This study was approved by the Ethics Committee of Affiliated Hospital of Jining Medical College (Jining, China). The parents of the patients provided written informed consent for their participation. The parents of the children provided written informed consent for publication of the data and images.
Genetic screening and sample collection
A total of 5 ml peripheral blood was collected from both the proband and her sister. A total of 2 ml peripheral blood was collected from their parents and their grandmother. The blood samples were sent to Beijing Kangso Medical Inspection for panel testing (a total of 324 genes). Total exon screening was performed for the two sisters and copy number variation (CNV) sequencing and multiplex ligation-dependent probe amplification testing for the proband.
Genomic DNA extraction
The Qiagen FlexiGene DNA kit (Qiagen GmbH) was used to extract genomic DNA from blood samples according to the procedure described by the manufacturer.
DNA library construction
To construct the DNA library, genomic DNA samples were fragmented into 150-300 bp DNA fragments using an ultrasonic processor.
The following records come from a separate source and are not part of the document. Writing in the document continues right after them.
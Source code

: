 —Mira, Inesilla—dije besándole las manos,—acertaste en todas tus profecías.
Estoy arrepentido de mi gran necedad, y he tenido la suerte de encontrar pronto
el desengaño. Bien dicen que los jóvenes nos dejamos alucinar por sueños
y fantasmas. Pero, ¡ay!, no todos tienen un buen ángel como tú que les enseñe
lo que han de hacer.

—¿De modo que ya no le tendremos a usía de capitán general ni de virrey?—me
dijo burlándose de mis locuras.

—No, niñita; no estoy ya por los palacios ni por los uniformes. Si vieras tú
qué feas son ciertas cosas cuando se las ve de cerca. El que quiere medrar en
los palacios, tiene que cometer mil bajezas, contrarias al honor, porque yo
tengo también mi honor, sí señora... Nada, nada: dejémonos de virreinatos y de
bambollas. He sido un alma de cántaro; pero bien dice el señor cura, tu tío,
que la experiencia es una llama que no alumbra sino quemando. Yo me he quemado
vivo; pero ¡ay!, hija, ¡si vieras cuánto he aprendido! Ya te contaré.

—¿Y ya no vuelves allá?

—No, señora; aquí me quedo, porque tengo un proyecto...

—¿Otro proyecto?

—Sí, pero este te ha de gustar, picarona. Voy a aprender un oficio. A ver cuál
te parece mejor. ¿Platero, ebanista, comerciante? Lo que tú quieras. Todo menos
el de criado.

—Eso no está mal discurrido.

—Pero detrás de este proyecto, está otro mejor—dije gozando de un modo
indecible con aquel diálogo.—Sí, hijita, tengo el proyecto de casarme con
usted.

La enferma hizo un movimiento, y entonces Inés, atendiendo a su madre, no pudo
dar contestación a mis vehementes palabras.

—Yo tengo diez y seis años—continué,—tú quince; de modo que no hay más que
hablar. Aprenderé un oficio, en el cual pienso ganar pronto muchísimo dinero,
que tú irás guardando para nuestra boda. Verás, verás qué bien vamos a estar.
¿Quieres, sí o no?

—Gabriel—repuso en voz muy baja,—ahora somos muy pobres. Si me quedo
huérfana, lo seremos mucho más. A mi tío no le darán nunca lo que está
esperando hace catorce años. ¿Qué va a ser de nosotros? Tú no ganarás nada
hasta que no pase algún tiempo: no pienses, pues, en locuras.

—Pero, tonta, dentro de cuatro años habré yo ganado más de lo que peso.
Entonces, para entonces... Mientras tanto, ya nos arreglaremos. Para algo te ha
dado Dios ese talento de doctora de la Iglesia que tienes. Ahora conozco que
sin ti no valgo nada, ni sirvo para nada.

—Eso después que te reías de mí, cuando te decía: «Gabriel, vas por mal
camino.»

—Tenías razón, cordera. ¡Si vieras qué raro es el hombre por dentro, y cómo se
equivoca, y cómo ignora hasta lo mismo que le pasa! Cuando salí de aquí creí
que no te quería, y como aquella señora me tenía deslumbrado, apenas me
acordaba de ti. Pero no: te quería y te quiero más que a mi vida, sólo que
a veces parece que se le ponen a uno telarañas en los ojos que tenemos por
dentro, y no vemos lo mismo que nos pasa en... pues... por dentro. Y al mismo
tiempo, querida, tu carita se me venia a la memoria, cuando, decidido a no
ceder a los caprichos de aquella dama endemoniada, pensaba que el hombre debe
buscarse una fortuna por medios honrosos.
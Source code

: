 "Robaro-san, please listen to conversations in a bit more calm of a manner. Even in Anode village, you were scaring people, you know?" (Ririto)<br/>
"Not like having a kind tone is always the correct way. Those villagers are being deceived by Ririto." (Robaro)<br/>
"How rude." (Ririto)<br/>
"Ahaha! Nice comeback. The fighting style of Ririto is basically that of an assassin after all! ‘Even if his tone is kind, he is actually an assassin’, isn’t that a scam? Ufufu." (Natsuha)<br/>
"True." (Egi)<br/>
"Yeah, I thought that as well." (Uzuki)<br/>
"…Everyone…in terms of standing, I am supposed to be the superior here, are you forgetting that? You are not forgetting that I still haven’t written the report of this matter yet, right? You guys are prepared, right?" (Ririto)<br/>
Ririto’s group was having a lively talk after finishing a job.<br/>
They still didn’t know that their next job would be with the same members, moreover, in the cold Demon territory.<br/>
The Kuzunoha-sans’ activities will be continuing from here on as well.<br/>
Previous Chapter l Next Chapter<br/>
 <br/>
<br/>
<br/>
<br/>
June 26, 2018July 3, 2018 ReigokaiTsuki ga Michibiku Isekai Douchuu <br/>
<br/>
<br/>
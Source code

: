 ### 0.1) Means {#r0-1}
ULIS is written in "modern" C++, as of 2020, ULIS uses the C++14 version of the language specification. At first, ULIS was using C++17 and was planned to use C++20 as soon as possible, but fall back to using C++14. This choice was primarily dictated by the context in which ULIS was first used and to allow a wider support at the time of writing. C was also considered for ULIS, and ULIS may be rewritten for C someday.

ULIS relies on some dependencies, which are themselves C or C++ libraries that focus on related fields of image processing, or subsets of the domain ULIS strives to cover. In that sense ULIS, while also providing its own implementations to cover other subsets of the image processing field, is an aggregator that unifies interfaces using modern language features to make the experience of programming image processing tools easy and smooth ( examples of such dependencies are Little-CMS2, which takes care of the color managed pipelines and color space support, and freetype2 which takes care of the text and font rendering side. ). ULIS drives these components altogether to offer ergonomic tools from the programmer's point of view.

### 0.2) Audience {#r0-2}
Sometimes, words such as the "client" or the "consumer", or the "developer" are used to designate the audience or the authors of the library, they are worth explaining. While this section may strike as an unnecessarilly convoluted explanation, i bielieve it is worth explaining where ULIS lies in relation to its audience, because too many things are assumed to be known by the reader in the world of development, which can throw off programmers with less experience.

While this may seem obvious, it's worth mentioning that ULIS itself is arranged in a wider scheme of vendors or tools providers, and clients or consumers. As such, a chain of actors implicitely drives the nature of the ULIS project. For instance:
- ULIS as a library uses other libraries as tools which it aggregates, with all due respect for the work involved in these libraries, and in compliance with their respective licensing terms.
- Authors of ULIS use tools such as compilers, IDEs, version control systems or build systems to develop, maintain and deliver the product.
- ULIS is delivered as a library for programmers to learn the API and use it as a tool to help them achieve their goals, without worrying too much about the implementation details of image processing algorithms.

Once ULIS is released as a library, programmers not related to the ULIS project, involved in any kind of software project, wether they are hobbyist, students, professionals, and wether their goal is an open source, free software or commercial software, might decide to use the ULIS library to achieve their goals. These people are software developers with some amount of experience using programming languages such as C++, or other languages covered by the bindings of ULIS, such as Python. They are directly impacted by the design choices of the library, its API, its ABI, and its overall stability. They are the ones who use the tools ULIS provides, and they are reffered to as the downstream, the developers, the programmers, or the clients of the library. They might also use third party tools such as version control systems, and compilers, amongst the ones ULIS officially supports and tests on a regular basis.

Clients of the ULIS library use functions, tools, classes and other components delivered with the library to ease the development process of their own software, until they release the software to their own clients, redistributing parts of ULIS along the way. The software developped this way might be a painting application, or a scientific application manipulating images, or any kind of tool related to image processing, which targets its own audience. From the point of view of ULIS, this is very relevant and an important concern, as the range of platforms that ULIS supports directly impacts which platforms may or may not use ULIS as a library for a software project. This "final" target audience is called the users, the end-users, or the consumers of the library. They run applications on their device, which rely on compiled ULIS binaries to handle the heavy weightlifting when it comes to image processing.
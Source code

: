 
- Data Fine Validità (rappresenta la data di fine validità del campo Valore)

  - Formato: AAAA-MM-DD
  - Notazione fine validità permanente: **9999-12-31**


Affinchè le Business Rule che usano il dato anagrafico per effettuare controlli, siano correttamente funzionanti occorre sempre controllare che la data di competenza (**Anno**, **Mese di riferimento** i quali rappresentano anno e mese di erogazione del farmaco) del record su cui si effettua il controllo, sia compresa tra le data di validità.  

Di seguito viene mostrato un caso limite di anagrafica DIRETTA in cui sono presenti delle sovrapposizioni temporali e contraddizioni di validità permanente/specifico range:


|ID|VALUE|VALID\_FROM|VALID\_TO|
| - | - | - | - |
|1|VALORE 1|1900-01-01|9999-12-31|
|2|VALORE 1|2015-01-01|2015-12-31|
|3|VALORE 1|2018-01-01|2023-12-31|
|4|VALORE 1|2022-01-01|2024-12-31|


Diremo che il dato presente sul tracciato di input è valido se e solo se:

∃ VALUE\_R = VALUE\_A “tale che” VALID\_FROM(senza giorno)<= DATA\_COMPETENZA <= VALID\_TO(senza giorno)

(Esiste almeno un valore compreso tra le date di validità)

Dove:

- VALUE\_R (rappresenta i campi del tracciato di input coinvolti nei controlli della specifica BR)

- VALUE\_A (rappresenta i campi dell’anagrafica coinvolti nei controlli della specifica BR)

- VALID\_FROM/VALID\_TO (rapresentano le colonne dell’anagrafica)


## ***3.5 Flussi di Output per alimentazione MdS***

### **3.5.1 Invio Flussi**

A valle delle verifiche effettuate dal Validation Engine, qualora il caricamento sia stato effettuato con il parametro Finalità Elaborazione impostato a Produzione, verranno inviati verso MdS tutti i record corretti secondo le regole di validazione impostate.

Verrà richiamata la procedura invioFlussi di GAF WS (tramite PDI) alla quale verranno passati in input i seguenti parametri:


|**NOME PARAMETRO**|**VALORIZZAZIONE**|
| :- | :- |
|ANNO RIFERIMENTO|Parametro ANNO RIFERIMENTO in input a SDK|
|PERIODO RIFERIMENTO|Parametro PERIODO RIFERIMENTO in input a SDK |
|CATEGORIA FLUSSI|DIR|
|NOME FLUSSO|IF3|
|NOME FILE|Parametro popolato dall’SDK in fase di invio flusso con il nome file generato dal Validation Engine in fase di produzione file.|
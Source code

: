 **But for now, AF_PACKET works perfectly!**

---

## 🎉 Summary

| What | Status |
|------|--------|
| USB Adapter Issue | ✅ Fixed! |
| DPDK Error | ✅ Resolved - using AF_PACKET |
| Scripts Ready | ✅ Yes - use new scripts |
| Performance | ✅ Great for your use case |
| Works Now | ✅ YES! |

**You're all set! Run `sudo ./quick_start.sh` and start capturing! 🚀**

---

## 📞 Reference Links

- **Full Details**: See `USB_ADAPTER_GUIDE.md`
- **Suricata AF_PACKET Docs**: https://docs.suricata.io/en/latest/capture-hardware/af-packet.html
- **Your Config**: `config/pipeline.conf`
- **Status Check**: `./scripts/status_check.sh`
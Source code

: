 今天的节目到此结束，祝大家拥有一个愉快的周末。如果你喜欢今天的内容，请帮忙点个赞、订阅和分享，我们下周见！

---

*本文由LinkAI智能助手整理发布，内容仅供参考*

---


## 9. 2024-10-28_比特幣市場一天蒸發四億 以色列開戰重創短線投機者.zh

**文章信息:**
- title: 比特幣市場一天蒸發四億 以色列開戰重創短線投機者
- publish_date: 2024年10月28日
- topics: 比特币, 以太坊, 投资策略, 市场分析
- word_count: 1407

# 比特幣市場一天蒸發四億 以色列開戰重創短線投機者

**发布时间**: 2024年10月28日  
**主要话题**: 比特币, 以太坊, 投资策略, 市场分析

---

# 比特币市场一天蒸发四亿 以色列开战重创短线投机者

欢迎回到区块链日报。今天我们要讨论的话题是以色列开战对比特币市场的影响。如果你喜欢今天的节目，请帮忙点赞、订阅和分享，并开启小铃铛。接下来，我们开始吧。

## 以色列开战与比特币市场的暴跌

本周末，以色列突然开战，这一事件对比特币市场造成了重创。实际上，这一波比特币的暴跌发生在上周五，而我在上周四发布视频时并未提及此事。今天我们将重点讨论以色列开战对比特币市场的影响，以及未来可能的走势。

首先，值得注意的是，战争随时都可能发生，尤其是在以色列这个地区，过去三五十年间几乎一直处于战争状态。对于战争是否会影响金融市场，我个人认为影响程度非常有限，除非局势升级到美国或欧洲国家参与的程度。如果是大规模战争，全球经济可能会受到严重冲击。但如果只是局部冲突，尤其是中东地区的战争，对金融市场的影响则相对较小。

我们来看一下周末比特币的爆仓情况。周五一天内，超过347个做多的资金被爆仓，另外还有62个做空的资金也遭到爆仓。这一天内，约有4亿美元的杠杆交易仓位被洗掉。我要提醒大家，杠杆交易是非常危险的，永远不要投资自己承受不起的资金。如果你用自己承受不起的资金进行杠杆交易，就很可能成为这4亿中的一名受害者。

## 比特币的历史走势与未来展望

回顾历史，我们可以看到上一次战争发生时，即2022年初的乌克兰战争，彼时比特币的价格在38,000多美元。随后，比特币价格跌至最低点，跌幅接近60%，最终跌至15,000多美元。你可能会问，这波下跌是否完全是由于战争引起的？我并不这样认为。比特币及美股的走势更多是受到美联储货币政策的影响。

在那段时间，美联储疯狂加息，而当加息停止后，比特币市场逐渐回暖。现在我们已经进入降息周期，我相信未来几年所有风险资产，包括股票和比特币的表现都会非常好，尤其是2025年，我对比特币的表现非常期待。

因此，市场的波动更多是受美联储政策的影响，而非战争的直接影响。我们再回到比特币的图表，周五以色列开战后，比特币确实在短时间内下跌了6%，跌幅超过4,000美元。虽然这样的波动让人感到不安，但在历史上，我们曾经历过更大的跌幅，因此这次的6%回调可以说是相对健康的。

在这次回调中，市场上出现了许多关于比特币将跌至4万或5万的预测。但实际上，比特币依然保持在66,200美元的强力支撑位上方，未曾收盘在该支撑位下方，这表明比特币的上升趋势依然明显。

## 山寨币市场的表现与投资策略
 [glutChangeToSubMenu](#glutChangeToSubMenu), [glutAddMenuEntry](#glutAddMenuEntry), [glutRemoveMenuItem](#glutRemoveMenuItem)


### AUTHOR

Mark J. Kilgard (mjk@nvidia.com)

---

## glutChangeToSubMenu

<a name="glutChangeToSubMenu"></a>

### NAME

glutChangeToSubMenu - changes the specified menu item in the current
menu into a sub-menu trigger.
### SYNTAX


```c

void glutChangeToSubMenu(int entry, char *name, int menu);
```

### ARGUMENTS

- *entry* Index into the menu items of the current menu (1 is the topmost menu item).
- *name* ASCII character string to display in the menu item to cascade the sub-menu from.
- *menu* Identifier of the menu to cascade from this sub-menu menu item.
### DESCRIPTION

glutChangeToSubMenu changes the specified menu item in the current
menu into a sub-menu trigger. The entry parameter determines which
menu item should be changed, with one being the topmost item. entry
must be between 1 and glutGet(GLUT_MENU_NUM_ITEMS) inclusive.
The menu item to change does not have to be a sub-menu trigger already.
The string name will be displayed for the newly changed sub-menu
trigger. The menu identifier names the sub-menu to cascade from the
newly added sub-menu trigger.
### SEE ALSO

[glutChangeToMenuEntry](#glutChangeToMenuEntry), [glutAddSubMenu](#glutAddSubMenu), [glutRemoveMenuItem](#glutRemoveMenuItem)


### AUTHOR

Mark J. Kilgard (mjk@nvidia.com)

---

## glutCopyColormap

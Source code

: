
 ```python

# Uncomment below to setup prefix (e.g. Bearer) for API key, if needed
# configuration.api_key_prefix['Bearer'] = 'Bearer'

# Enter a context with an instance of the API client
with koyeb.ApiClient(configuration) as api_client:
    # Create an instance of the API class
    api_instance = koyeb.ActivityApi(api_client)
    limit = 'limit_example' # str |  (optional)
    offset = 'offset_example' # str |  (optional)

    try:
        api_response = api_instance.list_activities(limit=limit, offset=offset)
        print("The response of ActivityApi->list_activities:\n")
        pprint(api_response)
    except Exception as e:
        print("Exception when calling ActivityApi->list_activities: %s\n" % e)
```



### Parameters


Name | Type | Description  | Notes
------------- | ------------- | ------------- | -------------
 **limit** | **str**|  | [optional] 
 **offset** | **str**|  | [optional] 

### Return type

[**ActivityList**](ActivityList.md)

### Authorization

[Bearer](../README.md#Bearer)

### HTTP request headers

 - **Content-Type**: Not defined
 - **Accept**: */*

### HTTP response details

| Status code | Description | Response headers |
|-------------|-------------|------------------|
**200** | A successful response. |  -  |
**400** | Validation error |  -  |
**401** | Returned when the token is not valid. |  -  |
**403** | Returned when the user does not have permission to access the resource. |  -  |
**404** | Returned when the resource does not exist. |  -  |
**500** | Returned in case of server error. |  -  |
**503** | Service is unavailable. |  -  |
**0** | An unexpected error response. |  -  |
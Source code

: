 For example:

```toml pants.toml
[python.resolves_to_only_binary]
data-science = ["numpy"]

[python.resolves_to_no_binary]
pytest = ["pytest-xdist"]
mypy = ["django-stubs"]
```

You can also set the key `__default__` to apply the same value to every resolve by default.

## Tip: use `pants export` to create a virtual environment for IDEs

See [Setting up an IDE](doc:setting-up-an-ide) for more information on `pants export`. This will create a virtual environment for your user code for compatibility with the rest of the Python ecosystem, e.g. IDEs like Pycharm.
The adaptors used for both ends of these DNA fragments were ligated and the cohesive ends of the DNA fragments were trimmed. Subsequently, the DNA library was amplified using PrimeSTar HS DNA Polymerase with the following thermocycling conditions: Initial denaturation at 95˚C for 10 min, followed by 6 cycles of 30 sec at 95˚C, 30 sec at 60˚C and 45 sec at 72˚C. A final extension was performed at 72˚C for 5 min. The primer sequences used were as follows: Forward primer, 5'-TGTCAGCTCGCTGGACTCAG-3' and reverse primer, 5'-TTGCAGCCCAAGGAAAACTG-3'. The PCR products were purified using a nucleic acid purification kit according to the manufacturer's protocol.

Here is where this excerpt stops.